──────── Information ────────
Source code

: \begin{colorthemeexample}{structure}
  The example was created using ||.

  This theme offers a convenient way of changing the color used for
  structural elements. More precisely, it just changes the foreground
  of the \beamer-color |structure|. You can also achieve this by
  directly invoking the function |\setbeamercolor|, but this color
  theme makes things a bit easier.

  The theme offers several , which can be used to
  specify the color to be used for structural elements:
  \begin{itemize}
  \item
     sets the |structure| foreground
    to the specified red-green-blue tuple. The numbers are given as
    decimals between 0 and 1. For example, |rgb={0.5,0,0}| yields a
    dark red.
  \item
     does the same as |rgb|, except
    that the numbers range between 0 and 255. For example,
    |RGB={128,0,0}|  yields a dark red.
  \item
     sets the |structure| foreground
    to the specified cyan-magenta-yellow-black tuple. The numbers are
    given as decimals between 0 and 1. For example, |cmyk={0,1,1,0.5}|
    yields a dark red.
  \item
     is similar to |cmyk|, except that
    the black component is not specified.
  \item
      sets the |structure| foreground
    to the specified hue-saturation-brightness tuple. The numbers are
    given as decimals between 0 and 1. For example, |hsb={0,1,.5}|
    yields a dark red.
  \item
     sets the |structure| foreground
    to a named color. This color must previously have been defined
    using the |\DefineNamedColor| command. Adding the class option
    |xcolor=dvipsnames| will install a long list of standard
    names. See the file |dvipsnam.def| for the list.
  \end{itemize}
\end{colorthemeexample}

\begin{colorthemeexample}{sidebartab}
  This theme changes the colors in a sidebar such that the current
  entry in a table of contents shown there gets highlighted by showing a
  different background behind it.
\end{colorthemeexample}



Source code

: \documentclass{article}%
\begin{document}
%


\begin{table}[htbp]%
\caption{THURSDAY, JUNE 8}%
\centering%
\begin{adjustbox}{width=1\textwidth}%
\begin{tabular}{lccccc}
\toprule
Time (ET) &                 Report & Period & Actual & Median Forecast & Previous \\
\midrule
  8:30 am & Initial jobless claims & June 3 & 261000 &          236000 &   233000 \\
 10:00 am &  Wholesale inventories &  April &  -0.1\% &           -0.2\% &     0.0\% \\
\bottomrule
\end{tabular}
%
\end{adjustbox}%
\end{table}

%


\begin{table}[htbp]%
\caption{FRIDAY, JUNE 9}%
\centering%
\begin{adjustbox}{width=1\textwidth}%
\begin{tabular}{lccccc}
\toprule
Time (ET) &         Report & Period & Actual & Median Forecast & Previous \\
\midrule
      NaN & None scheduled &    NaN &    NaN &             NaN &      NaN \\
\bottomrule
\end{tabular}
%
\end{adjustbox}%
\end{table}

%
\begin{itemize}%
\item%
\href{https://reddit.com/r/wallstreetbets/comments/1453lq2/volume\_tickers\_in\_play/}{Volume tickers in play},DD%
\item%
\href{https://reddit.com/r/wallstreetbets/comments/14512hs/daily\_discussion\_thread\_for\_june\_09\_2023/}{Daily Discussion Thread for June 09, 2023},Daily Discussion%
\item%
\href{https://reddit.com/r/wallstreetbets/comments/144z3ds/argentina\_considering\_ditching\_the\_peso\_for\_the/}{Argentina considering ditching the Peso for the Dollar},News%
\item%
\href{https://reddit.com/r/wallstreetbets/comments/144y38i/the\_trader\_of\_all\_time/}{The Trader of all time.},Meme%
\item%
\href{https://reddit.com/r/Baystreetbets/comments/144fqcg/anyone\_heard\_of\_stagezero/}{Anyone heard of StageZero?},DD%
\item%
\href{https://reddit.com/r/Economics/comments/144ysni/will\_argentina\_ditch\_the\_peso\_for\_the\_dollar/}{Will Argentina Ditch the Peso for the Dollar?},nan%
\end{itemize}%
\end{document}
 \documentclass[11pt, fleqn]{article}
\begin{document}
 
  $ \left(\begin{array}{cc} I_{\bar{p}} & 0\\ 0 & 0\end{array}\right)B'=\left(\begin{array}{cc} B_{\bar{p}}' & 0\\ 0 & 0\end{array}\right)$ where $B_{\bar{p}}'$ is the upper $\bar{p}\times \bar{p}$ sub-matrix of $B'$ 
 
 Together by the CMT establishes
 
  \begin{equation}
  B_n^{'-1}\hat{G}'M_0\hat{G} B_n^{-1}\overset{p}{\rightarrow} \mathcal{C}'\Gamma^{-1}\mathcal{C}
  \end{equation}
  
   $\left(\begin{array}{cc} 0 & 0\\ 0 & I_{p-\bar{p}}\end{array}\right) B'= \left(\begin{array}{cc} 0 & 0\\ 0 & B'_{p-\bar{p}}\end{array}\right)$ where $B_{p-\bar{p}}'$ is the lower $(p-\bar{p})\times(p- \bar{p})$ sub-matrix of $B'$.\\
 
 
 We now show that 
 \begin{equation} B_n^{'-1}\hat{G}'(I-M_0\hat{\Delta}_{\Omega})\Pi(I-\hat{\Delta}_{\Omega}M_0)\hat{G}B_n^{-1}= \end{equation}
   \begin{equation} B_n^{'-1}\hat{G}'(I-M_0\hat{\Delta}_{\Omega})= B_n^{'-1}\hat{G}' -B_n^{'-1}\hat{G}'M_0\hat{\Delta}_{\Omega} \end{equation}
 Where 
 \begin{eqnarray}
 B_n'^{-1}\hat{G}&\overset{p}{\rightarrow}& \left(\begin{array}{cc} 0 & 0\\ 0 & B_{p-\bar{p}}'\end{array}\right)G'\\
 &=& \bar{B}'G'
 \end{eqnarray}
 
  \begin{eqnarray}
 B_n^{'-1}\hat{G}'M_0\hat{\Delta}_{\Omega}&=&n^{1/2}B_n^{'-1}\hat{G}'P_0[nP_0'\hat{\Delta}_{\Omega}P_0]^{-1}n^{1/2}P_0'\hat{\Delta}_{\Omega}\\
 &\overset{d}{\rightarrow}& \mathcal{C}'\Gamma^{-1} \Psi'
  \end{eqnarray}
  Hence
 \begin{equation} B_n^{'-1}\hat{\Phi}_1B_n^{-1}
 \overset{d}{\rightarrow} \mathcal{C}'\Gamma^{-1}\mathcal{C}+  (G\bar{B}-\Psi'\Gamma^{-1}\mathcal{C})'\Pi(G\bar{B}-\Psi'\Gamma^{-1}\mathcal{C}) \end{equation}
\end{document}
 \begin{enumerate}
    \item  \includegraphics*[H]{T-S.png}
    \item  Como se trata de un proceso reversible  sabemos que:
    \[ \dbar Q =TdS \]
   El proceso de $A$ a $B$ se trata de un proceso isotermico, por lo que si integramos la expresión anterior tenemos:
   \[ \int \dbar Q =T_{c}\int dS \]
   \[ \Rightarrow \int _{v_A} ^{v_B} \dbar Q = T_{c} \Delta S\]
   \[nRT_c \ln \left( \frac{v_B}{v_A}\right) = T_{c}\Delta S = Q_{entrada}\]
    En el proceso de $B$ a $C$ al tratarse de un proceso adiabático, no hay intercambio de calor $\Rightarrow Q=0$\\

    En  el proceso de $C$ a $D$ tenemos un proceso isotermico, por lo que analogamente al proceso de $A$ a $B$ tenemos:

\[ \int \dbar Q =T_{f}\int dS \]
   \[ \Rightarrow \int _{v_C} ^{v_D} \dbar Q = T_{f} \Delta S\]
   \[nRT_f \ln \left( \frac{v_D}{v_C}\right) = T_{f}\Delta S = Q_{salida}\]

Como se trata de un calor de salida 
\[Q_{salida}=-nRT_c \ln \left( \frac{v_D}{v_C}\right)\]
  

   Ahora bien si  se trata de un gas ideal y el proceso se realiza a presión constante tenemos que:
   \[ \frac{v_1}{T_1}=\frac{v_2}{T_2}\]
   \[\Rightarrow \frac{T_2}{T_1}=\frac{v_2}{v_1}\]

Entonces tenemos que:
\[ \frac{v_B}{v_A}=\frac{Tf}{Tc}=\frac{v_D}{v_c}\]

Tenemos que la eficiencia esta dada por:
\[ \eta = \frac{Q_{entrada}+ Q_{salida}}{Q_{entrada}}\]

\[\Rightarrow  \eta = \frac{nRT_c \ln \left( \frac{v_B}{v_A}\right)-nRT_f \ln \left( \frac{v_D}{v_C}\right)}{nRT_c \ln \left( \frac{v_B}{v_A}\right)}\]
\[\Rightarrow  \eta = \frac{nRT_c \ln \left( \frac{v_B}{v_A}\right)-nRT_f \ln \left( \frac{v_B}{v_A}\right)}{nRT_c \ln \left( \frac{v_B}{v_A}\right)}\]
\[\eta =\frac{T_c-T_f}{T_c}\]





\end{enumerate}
────────
What needs to be done:
Copy all lines from the material that hold "tuple".

Written reply:
    to the specified red-green-blue tuple. The numbers are given as
    to the specified cyan-magenta-yellow-black tuple. The numbers are
    to the specified hue-saturation-brightness tuple. The numbers are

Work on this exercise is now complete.